Décontracté, le film s’autorise une déviation vers la comédie romantique,
abandonnant les tartes dans la gueule et les coups de pression pour des moments
absolument consternants de naïveté. Soit. Ça n’est pas vraiment un souci étant
donné que le film ne perd jamais de vue son objectif : donner une
dimension mythologique à ce va-nu-pied qui va devenir, évidemment, le boss des
boss du trafic de tronc d'arbre.
À noter deux chansons absolument géniales dans
le tas, il y en a d’autres, mais elles sont quand même moins cool ! Il y a
donc la chanson qui installe le héros et la menace qu’il représente...
...et une autre plus légère où sa dimension sexy est mise en avant !

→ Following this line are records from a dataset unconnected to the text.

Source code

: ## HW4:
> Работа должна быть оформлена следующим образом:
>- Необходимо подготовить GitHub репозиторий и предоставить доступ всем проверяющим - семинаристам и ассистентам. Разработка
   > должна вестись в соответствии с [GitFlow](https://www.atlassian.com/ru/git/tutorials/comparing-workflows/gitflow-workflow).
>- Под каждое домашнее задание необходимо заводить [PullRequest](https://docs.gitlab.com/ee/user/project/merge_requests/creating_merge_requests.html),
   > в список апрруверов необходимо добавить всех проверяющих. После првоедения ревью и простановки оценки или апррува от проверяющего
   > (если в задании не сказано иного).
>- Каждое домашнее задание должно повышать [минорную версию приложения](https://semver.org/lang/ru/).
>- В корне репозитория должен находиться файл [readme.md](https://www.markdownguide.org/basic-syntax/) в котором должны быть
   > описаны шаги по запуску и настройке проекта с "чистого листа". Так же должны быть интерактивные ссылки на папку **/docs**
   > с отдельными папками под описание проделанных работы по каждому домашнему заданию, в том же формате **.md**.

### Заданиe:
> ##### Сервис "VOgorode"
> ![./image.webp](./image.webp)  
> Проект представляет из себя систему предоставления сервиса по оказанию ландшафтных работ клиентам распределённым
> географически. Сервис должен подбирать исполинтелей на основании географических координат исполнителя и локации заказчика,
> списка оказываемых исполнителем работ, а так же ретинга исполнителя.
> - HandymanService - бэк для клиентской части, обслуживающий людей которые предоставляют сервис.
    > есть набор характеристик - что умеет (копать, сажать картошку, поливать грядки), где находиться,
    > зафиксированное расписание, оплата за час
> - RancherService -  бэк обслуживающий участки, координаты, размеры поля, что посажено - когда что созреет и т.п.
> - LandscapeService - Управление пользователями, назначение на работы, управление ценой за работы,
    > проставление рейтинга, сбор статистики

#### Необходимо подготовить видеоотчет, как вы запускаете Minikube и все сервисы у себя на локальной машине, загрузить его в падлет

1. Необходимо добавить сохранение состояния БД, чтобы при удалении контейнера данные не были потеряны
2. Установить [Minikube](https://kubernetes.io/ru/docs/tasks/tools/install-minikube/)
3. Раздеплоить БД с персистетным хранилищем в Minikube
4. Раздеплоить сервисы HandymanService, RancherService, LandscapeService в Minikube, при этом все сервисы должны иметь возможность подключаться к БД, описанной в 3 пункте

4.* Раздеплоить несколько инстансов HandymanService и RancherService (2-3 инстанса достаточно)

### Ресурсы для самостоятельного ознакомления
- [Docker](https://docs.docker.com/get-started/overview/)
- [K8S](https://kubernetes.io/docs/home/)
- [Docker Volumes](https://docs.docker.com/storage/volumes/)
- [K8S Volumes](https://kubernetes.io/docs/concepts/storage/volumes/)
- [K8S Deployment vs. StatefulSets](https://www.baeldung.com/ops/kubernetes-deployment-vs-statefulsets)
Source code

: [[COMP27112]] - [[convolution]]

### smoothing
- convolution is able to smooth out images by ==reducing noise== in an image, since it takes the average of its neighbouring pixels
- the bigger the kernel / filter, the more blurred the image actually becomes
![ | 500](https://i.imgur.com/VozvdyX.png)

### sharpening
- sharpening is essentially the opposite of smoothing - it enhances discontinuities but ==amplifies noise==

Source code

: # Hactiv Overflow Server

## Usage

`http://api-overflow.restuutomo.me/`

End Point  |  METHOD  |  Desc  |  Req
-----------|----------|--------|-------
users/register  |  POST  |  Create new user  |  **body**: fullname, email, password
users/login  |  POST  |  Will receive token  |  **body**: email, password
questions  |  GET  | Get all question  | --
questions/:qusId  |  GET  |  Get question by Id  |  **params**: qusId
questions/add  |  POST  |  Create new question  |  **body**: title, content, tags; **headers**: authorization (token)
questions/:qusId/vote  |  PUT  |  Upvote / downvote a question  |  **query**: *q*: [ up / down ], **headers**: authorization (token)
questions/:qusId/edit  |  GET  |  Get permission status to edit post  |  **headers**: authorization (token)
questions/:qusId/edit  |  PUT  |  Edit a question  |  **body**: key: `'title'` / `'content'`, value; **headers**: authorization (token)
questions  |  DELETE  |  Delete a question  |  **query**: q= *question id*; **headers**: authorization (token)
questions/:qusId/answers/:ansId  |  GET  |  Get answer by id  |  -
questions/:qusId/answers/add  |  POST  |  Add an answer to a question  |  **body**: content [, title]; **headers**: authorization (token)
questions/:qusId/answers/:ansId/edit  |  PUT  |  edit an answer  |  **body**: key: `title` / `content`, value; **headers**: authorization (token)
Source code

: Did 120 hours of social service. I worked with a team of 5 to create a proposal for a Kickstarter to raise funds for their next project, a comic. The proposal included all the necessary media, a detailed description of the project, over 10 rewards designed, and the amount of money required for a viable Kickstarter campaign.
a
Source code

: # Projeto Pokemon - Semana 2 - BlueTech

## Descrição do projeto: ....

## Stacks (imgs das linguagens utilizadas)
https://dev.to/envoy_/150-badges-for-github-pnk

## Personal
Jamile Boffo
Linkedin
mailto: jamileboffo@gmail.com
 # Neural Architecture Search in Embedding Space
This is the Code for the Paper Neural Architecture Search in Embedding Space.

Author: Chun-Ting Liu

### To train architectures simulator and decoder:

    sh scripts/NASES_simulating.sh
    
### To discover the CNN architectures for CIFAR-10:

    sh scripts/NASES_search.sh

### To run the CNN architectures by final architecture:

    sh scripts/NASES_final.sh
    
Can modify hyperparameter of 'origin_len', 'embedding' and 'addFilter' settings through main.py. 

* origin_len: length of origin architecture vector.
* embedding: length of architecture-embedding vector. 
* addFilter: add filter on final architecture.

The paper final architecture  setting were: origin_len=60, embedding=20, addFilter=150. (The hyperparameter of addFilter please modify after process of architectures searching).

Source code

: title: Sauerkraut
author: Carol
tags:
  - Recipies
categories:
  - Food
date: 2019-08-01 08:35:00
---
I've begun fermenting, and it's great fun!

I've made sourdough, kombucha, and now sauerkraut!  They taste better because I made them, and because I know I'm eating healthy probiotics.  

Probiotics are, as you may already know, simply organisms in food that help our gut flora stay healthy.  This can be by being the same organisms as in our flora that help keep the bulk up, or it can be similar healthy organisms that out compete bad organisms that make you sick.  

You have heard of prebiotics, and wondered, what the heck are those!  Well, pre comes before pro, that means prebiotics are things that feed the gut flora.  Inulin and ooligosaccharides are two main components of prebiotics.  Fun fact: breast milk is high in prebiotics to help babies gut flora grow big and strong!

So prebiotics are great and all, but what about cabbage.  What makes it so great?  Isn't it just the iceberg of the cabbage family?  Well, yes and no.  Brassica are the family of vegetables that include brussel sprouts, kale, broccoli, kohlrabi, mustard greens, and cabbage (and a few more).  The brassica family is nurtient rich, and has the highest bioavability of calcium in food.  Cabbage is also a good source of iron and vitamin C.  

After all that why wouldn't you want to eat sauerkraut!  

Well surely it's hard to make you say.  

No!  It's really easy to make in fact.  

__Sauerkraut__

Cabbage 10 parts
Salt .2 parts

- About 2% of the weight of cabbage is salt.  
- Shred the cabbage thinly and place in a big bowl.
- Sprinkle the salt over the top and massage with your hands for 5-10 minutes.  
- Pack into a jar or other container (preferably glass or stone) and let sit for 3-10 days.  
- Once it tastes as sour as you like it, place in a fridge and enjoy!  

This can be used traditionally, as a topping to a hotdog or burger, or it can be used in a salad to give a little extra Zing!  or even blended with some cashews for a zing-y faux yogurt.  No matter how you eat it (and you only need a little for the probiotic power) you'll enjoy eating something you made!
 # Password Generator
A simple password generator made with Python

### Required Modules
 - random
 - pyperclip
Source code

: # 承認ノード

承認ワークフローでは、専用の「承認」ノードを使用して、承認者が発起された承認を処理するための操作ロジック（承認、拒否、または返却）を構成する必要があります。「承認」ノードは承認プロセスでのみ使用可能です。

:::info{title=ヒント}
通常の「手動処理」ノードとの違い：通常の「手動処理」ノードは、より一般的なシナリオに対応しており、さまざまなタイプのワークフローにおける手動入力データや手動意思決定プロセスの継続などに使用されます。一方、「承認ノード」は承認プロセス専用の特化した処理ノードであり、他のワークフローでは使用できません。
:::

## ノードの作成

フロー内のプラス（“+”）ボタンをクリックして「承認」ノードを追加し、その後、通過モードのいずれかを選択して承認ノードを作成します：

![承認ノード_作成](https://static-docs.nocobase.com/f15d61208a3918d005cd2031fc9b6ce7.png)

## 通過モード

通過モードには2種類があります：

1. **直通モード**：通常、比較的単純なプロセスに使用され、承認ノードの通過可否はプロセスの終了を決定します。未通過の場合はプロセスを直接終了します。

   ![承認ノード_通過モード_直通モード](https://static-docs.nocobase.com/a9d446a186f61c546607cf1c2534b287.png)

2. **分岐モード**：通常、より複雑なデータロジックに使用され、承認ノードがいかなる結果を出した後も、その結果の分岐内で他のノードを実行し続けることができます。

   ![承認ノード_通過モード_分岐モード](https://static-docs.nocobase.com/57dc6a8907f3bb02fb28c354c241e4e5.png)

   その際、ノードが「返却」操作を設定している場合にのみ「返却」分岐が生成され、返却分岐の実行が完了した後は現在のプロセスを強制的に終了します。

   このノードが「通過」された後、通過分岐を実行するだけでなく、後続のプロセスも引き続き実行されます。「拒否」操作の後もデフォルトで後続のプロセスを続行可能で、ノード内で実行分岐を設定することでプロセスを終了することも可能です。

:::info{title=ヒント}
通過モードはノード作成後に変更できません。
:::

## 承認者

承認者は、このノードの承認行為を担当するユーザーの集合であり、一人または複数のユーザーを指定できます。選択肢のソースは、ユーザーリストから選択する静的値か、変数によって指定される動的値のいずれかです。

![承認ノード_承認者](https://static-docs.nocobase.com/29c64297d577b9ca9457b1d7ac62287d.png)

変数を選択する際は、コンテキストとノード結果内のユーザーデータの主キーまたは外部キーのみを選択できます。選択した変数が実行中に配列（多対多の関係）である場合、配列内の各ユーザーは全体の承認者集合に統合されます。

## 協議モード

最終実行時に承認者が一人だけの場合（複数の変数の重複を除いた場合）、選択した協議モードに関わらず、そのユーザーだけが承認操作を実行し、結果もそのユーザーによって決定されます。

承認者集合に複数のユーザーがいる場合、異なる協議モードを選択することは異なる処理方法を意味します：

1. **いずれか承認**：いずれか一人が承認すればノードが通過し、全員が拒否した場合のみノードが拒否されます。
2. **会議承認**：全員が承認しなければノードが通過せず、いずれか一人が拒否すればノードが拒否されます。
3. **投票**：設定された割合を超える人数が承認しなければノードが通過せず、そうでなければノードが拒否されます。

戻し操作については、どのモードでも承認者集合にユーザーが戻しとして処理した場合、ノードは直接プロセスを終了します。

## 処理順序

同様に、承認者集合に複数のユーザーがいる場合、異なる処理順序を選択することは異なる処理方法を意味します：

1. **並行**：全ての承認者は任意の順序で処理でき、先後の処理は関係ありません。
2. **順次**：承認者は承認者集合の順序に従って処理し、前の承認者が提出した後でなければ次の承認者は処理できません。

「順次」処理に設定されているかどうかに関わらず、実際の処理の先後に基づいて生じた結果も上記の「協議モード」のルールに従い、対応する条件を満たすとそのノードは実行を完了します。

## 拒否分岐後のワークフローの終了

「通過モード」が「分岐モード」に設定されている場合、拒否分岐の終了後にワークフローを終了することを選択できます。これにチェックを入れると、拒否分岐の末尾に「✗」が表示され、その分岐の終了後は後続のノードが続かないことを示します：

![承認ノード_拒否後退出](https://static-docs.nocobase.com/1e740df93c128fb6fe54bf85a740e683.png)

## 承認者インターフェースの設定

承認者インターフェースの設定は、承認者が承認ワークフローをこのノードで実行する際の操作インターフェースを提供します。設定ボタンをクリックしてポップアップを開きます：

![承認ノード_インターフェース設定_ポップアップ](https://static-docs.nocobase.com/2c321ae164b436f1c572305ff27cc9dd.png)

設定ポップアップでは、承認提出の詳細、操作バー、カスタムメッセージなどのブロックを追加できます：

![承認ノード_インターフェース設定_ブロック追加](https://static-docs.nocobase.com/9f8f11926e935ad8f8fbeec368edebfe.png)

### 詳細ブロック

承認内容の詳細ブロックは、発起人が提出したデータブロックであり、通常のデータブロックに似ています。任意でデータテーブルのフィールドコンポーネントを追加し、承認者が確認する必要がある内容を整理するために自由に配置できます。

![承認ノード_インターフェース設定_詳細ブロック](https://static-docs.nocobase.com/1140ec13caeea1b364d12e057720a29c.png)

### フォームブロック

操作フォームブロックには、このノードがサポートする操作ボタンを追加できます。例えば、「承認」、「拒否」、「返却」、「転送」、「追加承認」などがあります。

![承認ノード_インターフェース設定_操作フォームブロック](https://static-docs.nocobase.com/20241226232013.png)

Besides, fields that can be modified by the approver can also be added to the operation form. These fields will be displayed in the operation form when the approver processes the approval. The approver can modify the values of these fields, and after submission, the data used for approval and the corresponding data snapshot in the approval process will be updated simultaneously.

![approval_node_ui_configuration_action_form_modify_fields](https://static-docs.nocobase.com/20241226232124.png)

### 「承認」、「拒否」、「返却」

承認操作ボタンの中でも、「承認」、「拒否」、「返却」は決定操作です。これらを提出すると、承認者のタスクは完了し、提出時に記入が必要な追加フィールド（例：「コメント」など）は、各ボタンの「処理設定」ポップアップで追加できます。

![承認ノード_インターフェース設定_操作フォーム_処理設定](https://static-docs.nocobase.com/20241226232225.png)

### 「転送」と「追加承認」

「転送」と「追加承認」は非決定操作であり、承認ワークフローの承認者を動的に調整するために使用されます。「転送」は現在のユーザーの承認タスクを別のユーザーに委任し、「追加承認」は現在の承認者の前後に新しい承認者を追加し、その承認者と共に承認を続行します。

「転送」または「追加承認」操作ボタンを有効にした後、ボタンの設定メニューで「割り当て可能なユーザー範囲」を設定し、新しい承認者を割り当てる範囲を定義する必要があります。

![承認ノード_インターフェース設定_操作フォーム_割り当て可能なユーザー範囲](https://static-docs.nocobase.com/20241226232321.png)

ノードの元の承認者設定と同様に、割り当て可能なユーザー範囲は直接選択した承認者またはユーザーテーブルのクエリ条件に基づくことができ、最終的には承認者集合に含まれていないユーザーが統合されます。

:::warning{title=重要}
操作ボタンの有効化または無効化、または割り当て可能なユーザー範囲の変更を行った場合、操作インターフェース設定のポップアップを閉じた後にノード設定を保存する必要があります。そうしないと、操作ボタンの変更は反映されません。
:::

Au final, le film n’atteint peut-être pas
l’ampleur du diptyque KGF, mais il reste une récréation fort amusante, soutenue
par des acteurs qui font le taf, la plupart n’ayant qu’à montrer leurs trognes. Le film bénéficie également d'une superbe facture technique, et puis il propose surtout des bagarres aux chorégraphies
inventives et surprenantes… dont certaines... ah ah, non je vous raconte pas. Merde, vous avez qu'à voir le
film !
Je vous coule juste la goules des méchants... bordel, oubliez ce que je viens d'écrire, ça sert à rien de mégoter, c'est absolument mortel.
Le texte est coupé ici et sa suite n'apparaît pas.